Source texts of formatted documents:
★ ★ ★ ★ ★

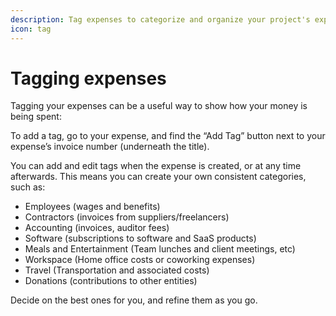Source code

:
 ```yaml
---
description: Tag expenses to categorize and organize your project's expenditure.
icon: tag
---
```


# Tagging expenses

Tagging your expenses can be a useful way to show how your money is being spent:

To add a tag, go to your expense, and find the “Add Tag” button next to your expense’s invoice number (underneath the title).

You can add and edit tags when the expense is created, or at any time afterwards. This means you can create your own consistent categories, such as:

* Employees (wages and benefits)
* Contractors (invoices from suppliers/freelancers)
* Accounting (invoices, auditor fees)
* Software (subscriptions to software and SaaS products)
* Meals and Entertainment (Team lunches and client meetings, etc)
* Workspace (Home office costs or coworking expenses)
* Travel (Transportation and associated costs)
* Donations (contributions to other entities)

Decide on the best ones for you, and refine them as you go.&#x20;
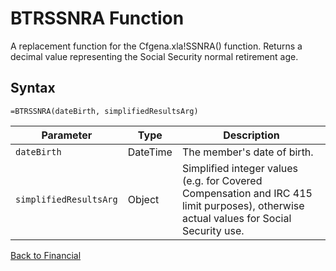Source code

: # BTRSSNRA Function

A replacement function for the Cfgena.xla!SSNRA() function.  Returns a decimal value representing the Social Security normal retirement age.

## Syntax

```excel
=BTRSSNRA(dateBirth, simplifiedResultsArg)
```

Parameter | Type | Description
---|---|---
`dateBirth` | DateTime | The member's date of birth.
`simplifiedResultsArg` | Object | Simplified integer values (e.g. for Covered Compensation and IRC 415 limit purposes), otherwise actual values for Social Security use.

[Back to Financial](RBLeFinancial.md)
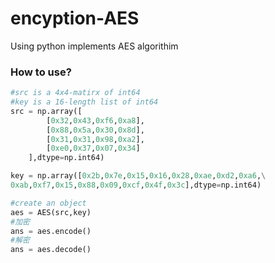 # encyption-AES
Using python implements AES algorithim

### How to use?
```python
#src is a 4x4-matirx of int64 
#key is a 16-length list of int64 
src = np.array([
        [0x32,0x43,0xf6,0xa8],
        [0x88,0x5a,0x30,0x8d],
        [0x31,0x31,0x98,0xa2],
        [0xe0,0x37,0x07,0x34]
    ],dtype=np.int64)

key = np.array([0x2b,0x7e,0x15,0x16,0x28,0xae,0xd2,0xa6,\
0xab,0xf7,0x15,0x88,0x09,0xcf,0x4f,0x3c],dtype=np.int64)

#create an object
aes = AES(src,key)
#加密
ans = aes.encode()
#解密
ans = aes.decode()
```

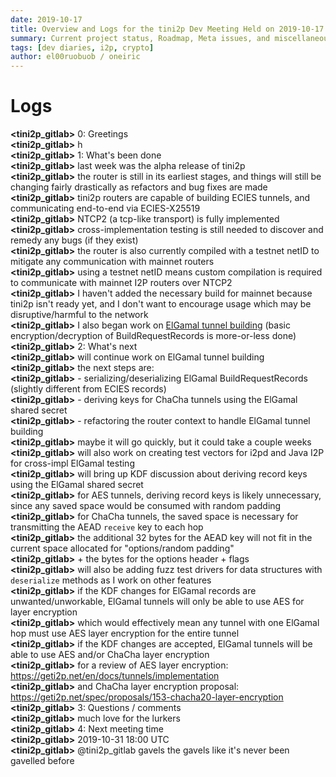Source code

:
```yaml
---
date: 2019-10-17
title: Overview and Logs for the tini2p Dev Meeting Held on 2019-10-17
summary: Current project status, Roadmap, Meta issues, and miscellaneous
tags: [dev diaries, i2p, crypto]
author: el00ruobuob / oneiric
---
```


# Logs

**\<tini2p\_gitlab>** 0: Greetings    
**\<tini2p\_gitlab>** h  
**\<tini2p\_gitlab>** 1: What's been done  
**\<tini2p\_gitlab>** last week was the alpha release of tini2p  
**\<tini2p\_gitlab>** the router is still in its earliest stages, and things will still be changing fairly drastically as refactors and bug fixes are made  
**\<tini2p\_gitlab>** tini2p routers are capable of building ECIES tunnels, and communicating end-to-end via ECIES-X25519  
**\<tini2p\_gitlab>** NTCP2 (a tcp-like transport) is fully implemented  
**\<tini2p\_gitlab>** cross-implementation testing is still needed to discover and remedy any bugs (if they exist)  
**\<tini2p\_gitlab>** the router is also currently compiled with a testnet netID to mitigate any communication with mainnet routers  
**\<tini2p\_gitlab>** using a testnet netID means custom compilation is required to communicate with mainnet I2P routers over NTCP2  
**\<tini2p\_gitlab>** I haven't added the necessary build for mainnet because tini2p isn't ready yet, and I don't want to encourage usage which may be disruptive/harmful to the network  
**\<tini2p\_gitlab>** I also began work on [ElGamal tunnel building](https://gitlab.com/tini2p/tini2p/commits/elg-tunnel) (basic encryption/decryption of BuildRequestRecords is more-or-less done)  
**\<tini2p\_gitlab>** 2: What's next  
**\<tini2p\_gitlab>** will continue work on ElGamal tunnel building  
**\<tini2p\_gitlab>** the next steps are:  
**\<tini2p\_gitlab>** - serializing/deserializing ElGamal BuildRequestRecords (slightly different from ECIES records)  
**\<tini2p\_gitlab>** - deriving keys for ChaCha tunnels using the ElGamal shared secret  
**\<tini2p\_gitlab>** - refactoring the router context to handle ElGamal tunnel building  
**\<tini2p\_gitlab>** maybe it will go quickly, but it could take a couple weeks  
**\<tini2p\_gitlab>** will also work on creating test vectors for i2pd and Java I2P for cross-impl ElGamal testing  
**\<tini2p\_gitlab>** will bring up KDF discussion about deriving record keys using the ElGamal shared secret  
**\<tini2p\_gitlab>** for AES tunnels, deriving record keys is likely unnecessary, since any saved space would be consumed with random padding  
**\<tini2p\_gitlab>** for ChaCha tunnels, the saved space is necessary for transmitting the AEAD `receive` key to each hop  
**\<tini2p\_gitlab>** the additional 32 bytes for the AEAD key will not fit in the current space allocated for "options/random padding"  
**\<tini2p\_gitlab>** + the bytes for the options header + flags  
**\<tini2p\_gitlab>** will also be adding fuzz test drivers for data structures with `deserialize` methods as I work on other features  
**\<tini2p\_gitlab>** if the KDF changes for ElGamal records are unwanted/unworkable, ElGamal tunnels will only be able to use AES for layer encryption  
**\<tini2p\_gitlab>** which would effectively mean any tunnel with one ElGamal hop must use AES layer encryption for the entire tunnel  
**\<tini2p\_gitlab>** if the KDF changes are accepted, ElGamal tunnels will be able to use AES and/or ChaCha layer encryption  
**\<tini2p\_gitlab>** for a review of AES layer encryption: https://geti2p.net/en/docs/tunnels/implementation  
**\<tini2p\_gitlab>** and ChaCha layer encryption proposal: https://geti2p.net/spec/proposals/153-chacha20-layer-encryption  
**\<tini2p\_gitlab>** 3: Questions / comments  
**\<tini2p\_gitlab>** much love for the lurkers  
**\<tini2p\_gitlab>** 4: Next meeting time  
**\<tini2p\_gitlab>** 2019-10-31 18:00 UTC  
**\<tini2p\_gitlab>** @tini2p\_gitlab gavels the gavels like it's never been gavelled before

★ ★ ★ ★ ★

▶ _TASK OBJECTIVE_: Only lines with the word "secret" are wanted, so copy each one from the records.

▶ _SOLUTION FOR THIS TASK_:
**\<tini2p\_gitlab>** - deriving keys for ChaCha tunnels using the ElGamal shared secret  
**\<tini2p\_gitlab>** will bring up KDF discussion about deriving record keys using the ElGamal shared secret  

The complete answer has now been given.